*EXERCISE AIM:*
All entries must be transcribed exactly, down to the last character.

Stored data
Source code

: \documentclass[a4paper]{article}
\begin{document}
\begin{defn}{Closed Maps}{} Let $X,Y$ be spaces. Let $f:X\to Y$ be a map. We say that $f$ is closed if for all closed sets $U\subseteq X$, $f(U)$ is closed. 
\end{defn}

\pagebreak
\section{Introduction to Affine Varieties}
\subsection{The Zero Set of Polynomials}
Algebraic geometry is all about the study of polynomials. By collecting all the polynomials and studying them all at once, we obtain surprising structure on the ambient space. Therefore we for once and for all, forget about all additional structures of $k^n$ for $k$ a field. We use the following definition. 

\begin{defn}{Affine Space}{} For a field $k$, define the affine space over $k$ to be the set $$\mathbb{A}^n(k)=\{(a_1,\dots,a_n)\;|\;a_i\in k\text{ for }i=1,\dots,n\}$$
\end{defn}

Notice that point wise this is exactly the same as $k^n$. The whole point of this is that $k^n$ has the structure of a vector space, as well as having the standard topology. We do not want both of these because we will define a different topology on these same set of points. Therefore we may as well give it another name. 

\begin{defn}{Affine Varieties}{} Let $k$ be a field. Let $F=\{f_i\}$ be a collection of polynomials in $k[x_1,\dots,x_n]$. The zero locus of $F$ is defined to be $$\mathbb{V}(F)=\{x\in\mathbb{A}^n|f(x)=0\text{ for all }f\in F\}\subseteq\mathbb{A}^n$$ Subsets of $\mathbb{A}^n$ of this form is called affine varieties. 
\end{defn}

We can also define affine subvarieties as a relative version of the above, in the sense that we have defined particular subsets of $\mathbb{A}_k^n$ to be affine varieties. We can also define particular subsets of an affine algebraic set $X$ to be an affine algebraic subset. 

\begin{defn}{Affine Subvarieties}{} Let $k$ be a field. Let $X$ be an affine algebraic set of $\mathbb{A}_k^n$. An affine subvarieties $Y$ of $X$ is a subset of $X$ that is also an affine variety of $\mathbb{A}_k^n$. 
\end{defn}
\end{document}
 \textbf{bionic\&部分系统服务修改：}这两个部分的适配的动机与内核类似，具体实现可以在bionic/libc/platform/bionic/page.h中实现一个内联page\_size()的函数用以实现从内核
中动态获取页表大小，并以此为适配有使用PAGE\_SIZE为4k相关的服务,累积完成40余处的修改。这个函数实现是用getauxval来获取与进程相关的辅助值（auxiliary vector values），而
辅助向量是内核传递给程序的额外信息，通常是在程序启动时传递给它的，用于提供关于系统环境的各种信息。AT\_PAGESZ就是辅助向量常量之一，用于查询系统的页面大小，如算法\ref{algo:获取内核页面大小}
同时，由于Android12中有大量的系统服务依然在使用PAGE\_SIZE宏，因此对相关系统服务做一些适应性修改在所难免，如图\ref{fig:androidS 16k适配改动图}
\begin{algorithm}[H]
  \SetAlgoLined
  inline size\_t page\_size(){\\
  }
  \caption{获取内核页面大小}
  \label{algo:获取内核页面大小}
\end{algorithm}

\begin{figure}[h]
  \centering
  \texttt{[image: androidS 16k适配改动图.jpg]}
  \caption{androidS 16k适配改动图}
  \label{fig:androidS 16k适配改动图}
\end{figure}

*FINISHED EXERCISE:*
Source code

: \documentclass[a4paper]{article}
\begin{document}
\begin{defn}{Closed Maps}{} Let $X,Y$ be spaces. Let $f:X\to Y$ be a map. We say that $f$ is closed if for all closed sets $U\subseteq X$, $f(U)$ is closed. 
\end{defn}

\pagebreak
\section{Introduction to Affine Varieties}
\subsection{The Zero Set of Polynomials}
Algebraic geometry is all about the study of polynomials. By collecting all the polynomials and studying them all at once, we obtain surprising structure on the ambient space. Therefore we for once and for all, forget about all additional structures of $k^n$ for $k$ a field. We use the following definition. 

\begin{defn}{Affine Space}{} For a field $k$, define the affine space over $k$ to be the set $$\mathbb{A}^n(k)=\{(a_1,\dots,a_n)\;|\;a_i\in k\text{ for }i=1,\dots,n\}$$
\end{defn}

Notice that point wise this is exactly the same as $k^n$. The whole point of this is that $k^n$ has the structure of a vector space, as well as having the standard topology. We do not want both of these because we will define a different topology on these same set of points. Therefore we may as well give it another name. 

\begin{defn}{Affine Varieties}{} Let $k$ be a field. Let $F=\{f_i\}$ be a collection of polynomials in $k[x_1,\dots,x_n]$. The zero locus of $F$ is defined to be $$\mathbb{V}(F)=\{x\in\mathbb{A}^n|f(x)=0\text{ for all }f\in F\}\subseteq\mathbb{A}^n$$ Subsets of $\mathbb{A}^n$ of this form is called affine varieties. 
\end{defn}

We can also define affine subvarieties as a relative version of the above, in the sense that we have defined particular subsets of $\mathbb{A}_k^n$ to be affine varieties. We can also define particular subsets of an affine algebraic set $X$ to be an affine algebraic subset. 

\begin{defn}{Affine Subvarieties}{} Let $k$ be a field. Let $X$ be an affine algebraic set of $\mathbb{A}_k^n$. An affine subvarieties $Y$ of $X$ is a subset of $X$ that is also an affine variety of $\mathbb{A}_k^n$. 
\end{defn}
\end{document}
 \textbf{bionic\&部分系统服务修改：}这两个部分的适配的动机与内核类似，具体实现可以在bionic/libc/platform/bionic/page.h中实现一个内联page\_size()的函数用以实现从内核
中动态获取页表大小，并以此为适配有使用PAGE\_SIZE为4k相关的服务,累积完成40余处的修改。这个函数实现是用getauxval来获取与进程相关的辅助值（auxiliary vector values），而
辅助向量是内核传递给程序的额外信息，通常是在程序启动时传递给它的，用于提供关于系统环境的各种信息。AT\_PAGESZ就是辅助向量常量之一，用于查询系统的页面大小，如算法\ref{algo:获取内核页面大小}
同时，由于Android12中有大量的系统服务依然在使用PAGE\_SIZE宏，因此对相关系统服务做一些适应性修改在所难免，如图\ref{fig:androidS 16k适配改动图}
\begin{algorithm}[H]
  \SetAlgoLined
  inline size\_t page\_size(){\\
  }
  \caption{获取内核页面大小}
  \label{algo:获取内核页面大小}
\end{algorithm}

\begin{figure}[h]
  \centering
  \texttt{[image: androidS 16k适配改动图.jpg]}
  \caption{androidS 16k适配改动图}
  \label{fig:androidS 16k适配改动图}
\end{figure}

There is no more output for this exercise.